[PATCH v8 3/4] ext4: introduce ext4_put_ea_inode() for safe deferred iput
From: Yun Zhou
Date: Fri Jun 19 2026 - 21:42:12 EST
Calling iput() on EA inodes while holding xattr_sem or a jbd2 handle
can trigger write_inode_now() -> ext4_writepages() -> s_writepages_rwsem,
creating a lock ordering issue during mount (!SB_ACTIVE).
Add ext4_put_ea_inode() which safely releases EA inode references:
when SB_ACTIVE, it calls iput() directly (write_inode_now cannot be
triggered); during mount (!SB_ACTIVE), it queues the inode on a per-sb
lock-free llist and schedules a delayed worker (1 jiffie) to call iput()
in a clean context without holding any ext4 locks.
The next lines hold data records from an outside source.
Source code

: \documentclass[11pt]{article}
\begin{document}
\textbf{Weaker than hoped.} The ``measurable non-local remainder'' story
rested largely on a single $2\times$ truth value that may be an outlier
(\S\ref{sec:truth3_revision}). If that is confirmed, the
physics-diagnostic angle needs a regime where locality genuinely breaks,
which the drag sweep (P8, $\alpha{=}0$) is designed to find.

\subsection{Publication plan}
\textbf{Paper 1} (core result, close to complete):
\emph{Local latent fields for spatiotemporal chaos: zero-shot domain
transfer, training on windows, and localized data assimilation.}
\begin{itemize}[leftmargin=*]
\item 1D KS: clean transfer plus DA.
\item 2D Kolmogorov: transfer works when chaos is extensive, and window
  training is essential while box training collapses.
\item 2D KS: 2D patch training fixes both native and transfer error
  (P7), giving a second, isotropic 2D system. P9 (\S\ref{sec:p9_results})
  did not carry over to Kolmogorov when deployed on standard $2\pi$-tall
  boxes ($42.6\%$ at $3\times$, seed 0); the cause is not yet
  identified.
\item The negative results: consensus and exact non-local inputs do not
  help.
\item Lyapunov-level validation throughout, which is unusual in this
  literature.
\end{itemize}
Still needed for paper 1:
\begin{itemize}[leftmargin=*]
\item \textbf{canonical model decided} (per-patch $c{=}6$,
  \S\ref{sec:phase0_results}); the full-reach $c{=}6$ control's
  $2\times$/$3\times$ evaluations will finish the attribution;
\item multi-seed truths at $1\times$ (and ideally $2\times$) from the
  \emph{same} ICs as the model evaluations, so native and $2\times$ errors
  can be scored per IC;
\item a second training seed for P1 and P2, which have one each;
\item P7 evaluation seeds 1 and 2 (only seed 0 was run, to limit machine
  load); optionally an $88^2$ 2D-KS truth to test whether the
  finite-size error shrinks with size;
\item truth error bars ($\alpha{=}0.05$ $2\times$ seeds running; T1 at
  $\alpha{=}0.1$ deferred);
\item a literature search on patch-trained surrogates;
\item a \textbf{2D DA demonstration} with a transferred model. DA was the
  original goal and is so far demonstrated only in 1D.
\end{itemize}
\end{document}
The delay allows
multiple inodes to accumulate before the worker runs, reducing context
switches.
Convert the iput in ext4_xattr_block_set()'s "Drop the previous xattr
block" path to use ext4_xattr_inode_array_free_deferred(), which
releases EA inodes via ext4_put_ea_inode(). This path previously called
ext4_xattr_inode_array_free() (synchronous iput) while holding xattr_sem
and a jbd2 handle.
The worker is flushed in ext4_put_super() before quota shutdown to
ensure all pending EA inode cleanup completes while quota accounting
is still active.
Signed-off-by: Yun Zhou <yun.zhou@xxxxxxxxxxxxx>
---
fs/ext4/ext4.h | 5 ++++
fs/ext4/super.c | 6 ++++
fs/ext4/xattr.c | 74 ++++++++++++++++++++++++++++++++++++++++++++++++-
fs/ext4/xattr.h | 2 ++
4 files changed, 86 insertions(+), 1 deletion(-)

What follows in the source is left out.